I don't think I will ever do SMP.

----------


## dmeyer8

Smp pic

----------


## JustShaveIt

> Smp picAttachment 57029


 The scar is visible even from that distance. It's difficult to tell if the scar is from ear to ear or ear to just middle (because of the distance) I'd love to see a close up of the back of your head (because never say never when it comes to getting SMP)

Back to your original question. I don't know if doing FUE into the scar will be a better choice than the SMP you're currently doing. The thing is that it's all about density when it comes to FUE. 

You have to remember that if you do FUE, the donor area will thin out and you will have tiny little "mothball" dots on your head as if someone shot a mini shotgun at your head.
So in order to replicate the SMP effect many hairs will need to be removed to get the same even density.



If you take a look at the photo above it shows the density between 20 and 40 follicular units. 

I don't necessarily it was a total waste of money to do the FUE procedure. I'm fairly satisfied with the result however I didn't have expectations that the scar would disappear all together either.  Whether I decide to do another FUE procedure or not is undetermined at this point. 

I think that if you're wanting it to do the same thing SMP does, you'll be disappointed.
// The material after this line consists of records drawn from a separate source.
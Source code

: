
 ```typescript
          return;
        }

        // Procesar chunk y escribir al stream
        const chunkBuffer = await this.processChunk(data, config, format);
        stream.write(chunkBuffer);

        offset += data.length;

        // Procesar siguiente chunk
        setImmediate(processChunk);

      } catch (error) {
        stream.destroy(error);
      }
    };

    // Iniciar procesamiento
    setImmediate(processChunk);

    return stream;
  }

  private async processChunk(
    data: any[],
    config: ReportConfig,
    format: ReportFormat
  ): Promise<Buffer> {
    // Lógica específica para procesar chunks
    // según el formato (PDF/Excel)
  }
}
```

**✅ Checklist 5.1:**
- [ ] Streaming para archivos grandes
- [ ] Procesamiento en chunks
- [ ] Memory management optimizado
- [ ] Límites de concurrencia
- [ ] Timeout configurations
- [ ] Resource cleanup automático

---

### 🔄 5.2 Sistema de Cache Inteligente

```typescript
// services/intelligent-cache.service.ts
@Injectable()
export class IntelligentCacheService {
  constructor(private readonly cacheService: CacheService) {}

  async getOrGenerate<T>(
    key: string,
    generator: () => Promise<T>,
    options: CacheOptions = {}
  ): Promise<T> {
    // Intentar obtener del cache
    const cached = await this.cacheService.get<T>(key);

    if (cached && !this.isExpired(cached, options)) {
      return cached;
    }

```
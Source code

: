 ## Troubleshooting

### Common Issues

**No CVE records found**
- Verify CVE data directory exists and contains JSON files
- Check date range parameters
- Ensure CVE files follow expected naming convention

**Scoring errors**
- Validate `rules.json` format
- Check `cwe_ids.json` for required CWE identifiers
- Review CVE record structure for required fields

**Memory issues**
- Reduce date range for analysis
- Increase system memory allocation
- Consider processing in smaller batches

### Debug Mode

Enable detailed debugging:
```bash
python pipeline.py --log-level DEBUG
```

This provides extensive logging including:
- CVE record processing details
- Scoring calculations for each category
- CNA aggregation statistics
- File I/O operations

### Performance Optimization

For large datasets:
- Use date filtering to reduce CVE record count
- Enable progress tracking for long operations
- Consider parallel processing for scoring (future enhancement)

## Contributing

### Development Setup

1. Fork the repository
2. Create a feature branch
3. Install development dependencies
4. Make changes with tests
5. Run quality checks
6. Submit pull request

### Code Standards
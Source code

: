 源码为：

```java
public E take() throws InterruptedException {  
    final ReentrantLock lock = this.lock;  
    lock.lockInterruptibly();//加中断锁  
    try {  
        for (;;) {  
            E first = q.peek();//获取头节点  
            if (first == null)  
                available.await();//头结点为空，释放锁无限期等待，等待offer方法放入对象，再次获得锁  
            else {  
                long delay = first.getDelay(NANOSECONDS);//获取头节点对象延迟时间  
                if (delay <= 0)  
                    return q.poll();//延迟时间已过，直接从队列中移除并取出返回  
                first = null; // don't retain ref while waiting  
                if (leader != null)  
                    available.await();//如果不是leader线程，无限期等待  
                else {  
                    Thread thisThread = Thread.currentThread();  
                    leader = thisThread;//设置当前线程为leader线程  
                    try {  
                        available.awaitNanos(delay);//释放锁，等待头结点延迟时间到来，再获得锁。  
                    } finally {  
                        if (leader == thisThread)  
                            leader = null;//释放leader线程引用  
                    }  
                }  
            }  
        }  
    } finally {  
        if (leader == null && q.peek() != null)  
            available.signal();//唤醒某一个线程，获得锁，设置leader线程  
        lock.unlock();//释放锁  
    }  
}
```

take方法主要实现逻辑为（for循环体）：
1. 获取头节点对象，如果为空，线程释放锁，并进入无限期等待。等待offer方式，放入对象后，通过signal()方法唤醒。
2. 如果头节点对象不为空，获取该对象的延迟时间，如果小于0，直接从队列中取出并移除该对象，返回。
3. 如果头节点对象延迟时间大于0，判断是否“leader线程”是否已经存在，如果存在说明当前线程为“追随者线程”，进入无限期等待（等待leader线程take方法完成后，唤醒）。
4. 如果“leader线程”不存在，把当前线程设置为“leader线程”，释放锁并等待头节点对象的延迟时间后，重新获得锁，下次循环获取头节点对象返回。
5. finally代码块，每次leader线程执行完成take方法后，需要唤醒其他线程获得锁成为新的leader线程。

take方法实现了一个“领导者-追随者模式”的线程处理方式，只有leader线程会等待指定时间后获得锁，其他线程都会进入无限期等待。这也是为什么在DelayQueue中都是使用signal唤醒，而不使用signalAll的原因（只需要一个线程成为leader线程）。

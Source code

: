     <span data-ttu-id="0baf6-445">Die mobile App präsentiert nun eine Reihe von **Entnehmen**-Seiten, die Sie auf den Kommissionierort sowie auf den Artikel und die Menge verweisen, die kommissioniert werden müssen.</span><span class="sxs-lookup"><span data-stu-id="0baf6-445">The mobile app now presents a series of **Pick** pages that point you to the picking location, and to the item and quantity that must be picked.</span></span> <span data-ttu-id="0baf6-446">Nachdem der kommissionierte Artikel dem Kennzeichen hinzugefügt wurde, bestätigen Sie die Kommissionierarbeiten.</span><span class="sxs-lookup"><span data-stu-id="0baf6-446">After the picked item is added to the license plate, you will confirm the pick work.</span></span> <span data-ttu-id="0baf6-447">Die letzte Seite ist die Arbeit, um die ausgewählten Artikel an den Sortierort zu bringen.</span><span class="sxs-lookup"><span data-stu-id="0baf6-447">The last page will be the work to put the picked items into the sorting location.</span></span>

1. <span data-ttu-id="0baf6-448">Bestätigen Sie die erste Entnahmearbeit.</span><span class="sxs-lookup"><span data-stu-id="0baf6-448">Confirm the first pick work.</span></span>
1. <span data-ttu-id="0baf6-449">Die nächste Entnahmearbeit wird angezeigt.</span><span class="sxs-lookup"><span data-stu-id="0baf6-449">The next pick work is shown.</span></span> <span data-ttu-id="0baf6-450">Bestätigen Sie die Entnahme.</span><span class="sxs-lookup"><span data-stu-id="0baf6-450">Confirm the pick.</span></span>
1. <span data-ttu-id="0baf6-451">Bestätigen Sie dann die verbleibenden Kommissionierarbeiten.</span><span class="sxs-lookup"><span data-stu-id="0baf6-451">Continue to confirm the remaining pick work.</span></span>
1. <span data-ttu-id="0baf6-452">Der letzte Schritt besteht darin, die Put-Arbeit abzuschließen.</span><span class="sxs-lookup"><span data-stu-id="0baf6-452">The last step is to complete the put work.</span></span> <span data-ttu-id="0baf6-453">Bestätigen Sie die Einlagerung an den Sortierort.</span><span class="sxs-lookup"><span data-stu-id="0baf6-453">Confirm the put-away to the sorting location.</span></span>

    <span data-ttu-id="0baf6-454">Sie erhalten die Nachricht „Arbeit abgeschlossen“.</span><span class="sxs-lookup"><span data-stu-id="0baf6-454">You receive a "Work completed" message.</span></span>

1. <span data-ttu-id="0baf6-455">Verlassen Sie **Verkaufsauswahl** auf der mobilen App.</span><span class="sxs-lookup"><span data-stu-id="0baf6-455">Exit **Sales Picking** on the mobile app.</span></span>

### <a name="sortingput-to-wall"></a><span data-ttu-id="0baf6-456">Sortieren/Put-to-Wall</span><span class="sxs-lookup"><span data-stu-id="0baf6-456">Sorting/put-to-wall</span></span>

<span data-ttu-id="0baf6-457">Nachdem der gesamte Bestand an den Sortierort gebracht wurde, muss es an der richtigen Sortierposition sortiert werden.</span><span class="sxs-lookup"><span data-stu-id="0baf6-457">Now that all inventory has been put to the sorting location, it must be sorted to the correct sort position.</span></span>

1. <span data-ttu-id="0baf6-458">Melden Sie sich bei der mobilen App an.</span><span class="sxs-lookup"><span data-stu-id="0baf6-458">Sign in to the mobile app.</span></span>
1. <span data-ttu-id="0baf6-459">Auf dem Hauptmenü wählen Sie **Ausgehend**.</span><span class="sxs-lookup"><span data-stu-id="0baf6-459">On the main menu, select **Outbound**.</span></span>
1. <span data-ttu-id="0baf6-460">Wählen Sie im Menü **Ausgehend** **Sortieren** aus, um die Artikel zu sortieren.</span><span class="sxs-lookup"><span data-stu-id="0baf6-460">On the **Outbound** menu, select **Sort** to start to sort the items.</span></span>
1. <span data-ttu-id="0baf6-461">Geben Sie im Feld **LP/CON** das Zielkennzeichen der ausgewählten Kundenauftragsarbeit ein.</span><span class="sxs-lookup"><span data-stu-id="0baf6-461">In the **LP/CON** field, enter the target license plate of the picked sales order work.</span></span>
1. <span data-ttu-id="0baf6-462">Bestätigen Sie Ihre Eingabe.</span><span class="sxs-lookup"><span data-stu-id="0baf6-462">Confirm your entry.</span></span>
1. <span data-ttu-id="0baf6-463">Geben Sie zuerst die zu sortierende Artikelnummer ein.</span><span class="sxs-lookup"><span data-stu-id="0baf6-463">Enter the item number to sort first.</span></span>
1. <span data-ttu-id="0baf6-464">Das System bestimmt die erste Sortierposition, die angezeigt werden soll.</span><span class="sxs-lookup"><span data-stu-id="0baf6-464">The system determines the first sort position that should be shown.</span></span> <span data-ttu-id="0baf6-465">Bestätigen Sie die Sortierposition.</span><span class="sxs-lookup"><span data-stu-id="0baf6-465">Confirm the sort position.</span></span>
FUE was created so people don't have massive scars from ear to ear like I do. I don't recall if the place I went to even offered FUE at the time I had my HTs done. That was approx. 14-16 years ago. 

I've attached the following photos which I took just now. I cut my hair with a 1/4# clip yesterday.





Same pose just less light

----------


## dmeyer8

Thank you for the pictures. I actually have two scars from two separate procedures. The lower one is near my neck and the upper one is higher up and its ear to ear. The same as yours. It is the one you probably see most easily. Yes, you can still see them but I am learning to not care and enjoy life. The SMP makes it more tolerable for me and my wife and kids need me to be happy and motivated for life. I allowed early hair loss to effect me when I was young (when it shouldn't have) and I am not willing to let it continue to effect me via scars.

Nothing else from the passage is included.